一方、「シティタワーズ東京ベイ」(先着順申し込み中)はりんかい線「国際展示場駅」から徒歩4分、またはゆりかもめ「有明駅」から徒歩3分。大型商業施設「有明ガーデン」に隣接し、「有明四季劇場」も9月にオープン。実際にオリンピック競技に使われた施設も近くにあり、スポーツとエンタメの融合と話題になっている。
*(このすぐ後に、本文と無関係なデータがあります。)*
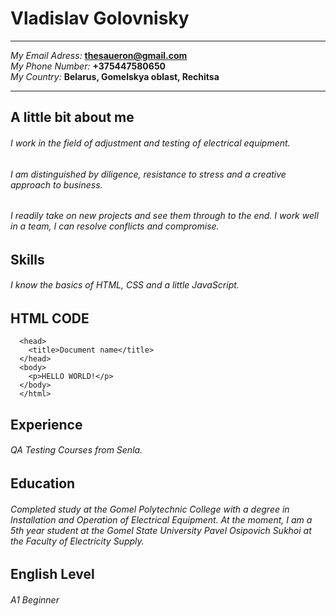 # Vladislav Golovnisky

---------------------               -----------------------------------
*My Email Adress:*                    **thesaueron@gmail.com**<br>
*My Phone Number:*                    **+375447580650**<br>
*My Country:*                         **Belarus, Gomelskya oblast, Rechitsa**<br>
---------------------               -----------------------------------

## A little bit about me
###### I work in the field of adjustment and testing of electrical equipment.
###### I am distinguished by diligence, resistance to stress and a creative approach to business.
###### I readily take on new projects and see them through to the end. I work well in a team, I can resolve conflicts and compromise.


## Skills
###### I know the basics of *HTML*, *CSS* and a little *JavaScript*.


## HTML CODE
```<html>
  <head>
    <title>Document name</title>
  </head>
  <body>
    <p>HELLO WORLD!</p>
  </body>
  </html>
```


## Experience
###### QA Testing Courses from Senla.


## Education
###### Completed study at the *Gomel Polytechnic College* with a degree in Installation and Operation of Electrical Equipment. At the moment, I am a 5th year student at the *Gomel State University Pavel Osipovich Sukhoi* at the Faculty of Electricity Supply.


## English Level
###### A1 Beginner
「晴海フラッグについての価値は、東京オリ・パラ開催の有無は関係ないでしょう。聞くところによると、購入希望者も『オリンピック選手村だったから』という人は少ないようです。2012年以降、都心では新築マンションの価格が上昇の一途をたどり、60平方メートルを切る物件も多くなる傾向にありました。そんな中、晴海フラッグはそこそこの広さと値ごろ感がありますので、高い人気とまではいきませんが、十分に買い手はつくと思われます」(長嶋修氏)
オリンピックのレガシー効果を期待してはいけないが、再販売のスタートと同時に話題になることは確実だ。